**PROMPT**. Write out all of the data exactly as it appears.

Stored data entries
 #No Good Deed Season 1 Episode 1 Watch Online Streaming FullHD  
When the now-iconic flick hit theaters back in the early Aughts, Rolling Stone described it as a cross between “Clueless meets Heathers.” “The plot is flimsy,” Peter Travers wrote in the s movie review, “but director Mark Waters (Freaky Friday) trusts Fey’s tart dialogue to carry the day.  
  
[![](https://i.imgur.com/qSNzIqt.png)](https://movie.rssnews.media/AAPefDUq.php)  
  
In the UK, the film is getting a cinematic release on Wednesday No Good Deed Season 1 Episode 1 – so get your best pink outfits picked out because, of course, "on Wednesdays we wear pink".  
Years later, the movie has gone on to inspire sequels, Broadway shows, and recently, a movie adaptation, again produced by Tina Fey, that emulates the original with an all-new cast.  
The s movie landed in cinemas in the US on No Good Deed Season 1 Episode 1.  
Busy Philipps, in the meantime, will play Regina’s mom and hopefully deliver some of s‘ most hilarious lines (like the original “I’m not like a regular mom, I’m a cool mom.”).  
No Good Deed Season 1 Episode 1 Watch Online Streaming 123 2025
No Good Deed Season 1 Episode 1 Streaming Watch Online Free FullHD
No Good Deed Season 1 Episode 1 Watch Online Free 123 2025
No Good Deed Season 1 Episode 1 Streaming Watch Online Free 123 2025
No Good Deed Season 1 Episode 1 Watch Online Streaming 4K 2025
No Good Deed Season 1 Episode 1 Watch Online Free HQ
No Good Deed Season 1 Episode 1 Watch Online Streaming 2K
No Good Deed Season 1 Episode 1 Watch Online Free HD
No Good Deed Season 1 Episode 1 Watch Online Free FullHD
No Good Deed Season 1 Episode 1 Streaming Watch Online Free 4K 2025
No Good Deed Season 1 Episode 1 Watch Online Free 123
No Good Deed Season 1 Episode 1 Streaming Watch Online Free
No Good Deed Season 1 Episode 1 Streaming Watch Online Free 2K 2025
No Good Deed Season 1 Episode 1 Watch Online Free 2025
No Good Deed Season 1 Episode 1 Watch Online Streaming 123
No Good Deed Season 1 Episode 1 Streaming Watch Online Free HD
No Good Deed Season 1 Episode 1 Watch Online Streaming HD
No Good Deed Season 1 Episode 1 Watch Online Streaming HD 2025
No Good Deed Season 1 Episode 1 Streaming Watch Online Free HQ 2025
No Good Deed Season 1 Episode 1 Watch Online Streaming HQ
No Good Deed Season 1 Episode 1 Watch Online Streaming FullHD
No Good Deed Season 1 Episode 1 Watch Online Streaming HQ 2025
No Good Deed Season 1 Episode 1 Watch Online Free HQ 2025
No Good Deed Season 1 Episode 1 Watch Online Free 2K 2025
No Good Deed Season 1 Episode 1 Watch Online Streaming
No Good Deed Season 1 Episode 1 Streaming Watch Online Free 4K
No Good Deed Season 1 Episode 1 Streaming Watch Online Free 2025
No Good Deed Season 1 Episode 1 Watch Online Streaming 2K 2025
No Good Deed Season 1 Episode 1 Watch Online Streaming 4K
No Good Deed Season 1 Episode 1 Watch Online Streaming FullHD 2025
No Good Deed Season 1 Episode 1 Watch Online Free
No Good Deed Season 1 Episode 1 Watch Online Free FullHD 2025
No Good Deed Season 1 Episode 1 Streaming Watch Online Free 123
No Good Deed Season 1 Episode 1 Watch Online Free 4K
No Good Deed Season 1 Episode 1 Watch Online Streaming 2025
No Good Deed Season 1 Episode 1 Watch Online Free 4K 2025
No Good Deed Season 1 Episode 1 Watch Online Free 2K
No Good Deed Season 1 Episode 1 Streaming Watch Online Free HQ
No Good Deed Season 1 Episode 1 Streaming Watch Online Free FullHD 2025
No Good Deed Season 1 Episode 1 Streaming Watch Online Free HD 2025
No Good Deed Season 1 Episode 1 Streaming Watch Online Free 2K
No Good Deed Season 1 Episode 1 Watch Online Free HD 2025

**TASK RESPONSE**.
 #No Good Deed Season 1 Episode 1 Watch Online Streaming FullHD  
When the now-iconic flick hit theaters back in the early Aughts, Rolling Stone described it as a cross between “Clueless meets Heathers.” “The plot is flimsy,” Peter Travers wrote in the s movie review, “but director Mark Waters (Freaky Friday) trusts Fey’s tart dialogue to carry the day.  
  
[![](https://i.imgur.com/qSNzIqt.png)](https://movie.rssnews.media/AAPefDUq.php)  
  
In the UK, the film is getting a cinematic release on Wednesday No Good Deed Season 1 Episode 1 – so get your best pink outfits picked out because, of course, "on Wednesdays we wear pink".  
Years later, the movie has gone on to inspire sequels, Broadway shows, and recently, a movie adaptation, again produced by Tina Fey, that emulates the original with an all-new cast.  
The s movie landed in cinemas in the US on No Good Deed Season 1 Episode 1.  
Busy Philipps, in the meantime, will play Regina’s mom and hopefully deliver some of s‘ most hilarious lines (like the original “I’m not like a regular mom, I’m a cool mom.”).  
No Good Deed Season 1 Episode 1 Watch Online Streaming 123 2025
No Good Deed Season 1 Episode 1 Streaming Watch Online Free FullHD
No Good Deed Season 1 Episode 1 Watch Online Free 123 2025
No Good Deed Season 1 Episode 1 Streaming Watch Online Free 123 2025
No Good Deed Season 1 Episode 1 Watch Online Streaming 4K 2025
No Good Deed Season 1 Episode 1 Watch Online Free HQ
No Good Deed Season 1 Episode 1 Watch Online Streaming 2K
No Good Deed Season 1 Episode 1 Watch Online Free HD
No Good Deed Season 1 Episode 1 Watch Online Free FullHD
No Good Deed Season 1 Episode 1 Streaming Watch Online Free 4K 2025
No Good Deed Season 1 Episode 1 Watch Online Free 123
No Good Deed Season 1 Episode 1 Streaming Watch Online Free
No Good Deed Season 1 Episode 1 Streaming Watch Online Free 2K 2025
No Good Deed Season 1 Episode 1 Watch Online Free 2025
No Good Deed Season 1 Episode 1 Watch Online Streaming 123
No Good Deed Season 1 Episode 1 Streaming Watch Online Free HD
No Good Deed Season 1 Episode 1 Watch Online Streaming HD
No Good Deed Season 1 Episode 1 Watch Online Streaming HD 2025
No Good Deed Season 1 Episode 1 Streaming Watch Online Free HQ 2025
No Good Deed Season 1 Episode 1 Watch Online Streaming HQ
No Good Deed Season 1 Episode 1 Watch Online Streaming FullHD
No Good Deed Season 1 Episode 1 Watch Online Streaming HQ 2025
No Good Deed Season 1 Episode 1 Watch Online Free HQ 2025
No Good Deed Season 1 Episode 1 Watch Online Free 2K 2025
No Good Deed Season 1 Episode 1 Watch Online Streaming
No Good Deed Season 1 Episode 1 Streaming Watch Online Free 4K
No Good Deed Season 1 Episode 1 Streaming Watch Online Free 2025
No Good Deed Season 1 Episode 1 Watch Online Streaming 2K 2025
No Good Deed Season 1 Episode 1 Watch Online Streaming 4K
No Good Deed Season 1 Episode 1 Watch Online Streaming FullHD 2025
No Good Deed Season 1 Episode 1 Watch Online Free
No Good Deed Season 1 Episode 1 Watch Online Free FullHD 2025
No Good Deed Season 1 Episode 1 Streaming Watch Online Free 123
No Good Deed Season 1 Episode 1 Watch Online Free 4K
No Good Deed Season 1 Episode 1 Watch Online Streaming 2025
No Good Deed Season 1 Episode 1 Watch Online Free 4K 2025
No Good Deed Season 1 Episode 1 Watch Online Free 2K
No Good Deed Season 1 Episode 1 Streaming Watch Online Free HQ
No Good Deed Season 1 Episode 1 Streaming Watch Online Free FullHD 2025
No Good Deed Season 1 Episode 1 Streaming Watch Online Free HD 2025
No Good Deed Season 1 Episode 1 Streaming Watch Online Free 2K
No Good Deed Season 1 Episode 1 Watch Online Free HD 2025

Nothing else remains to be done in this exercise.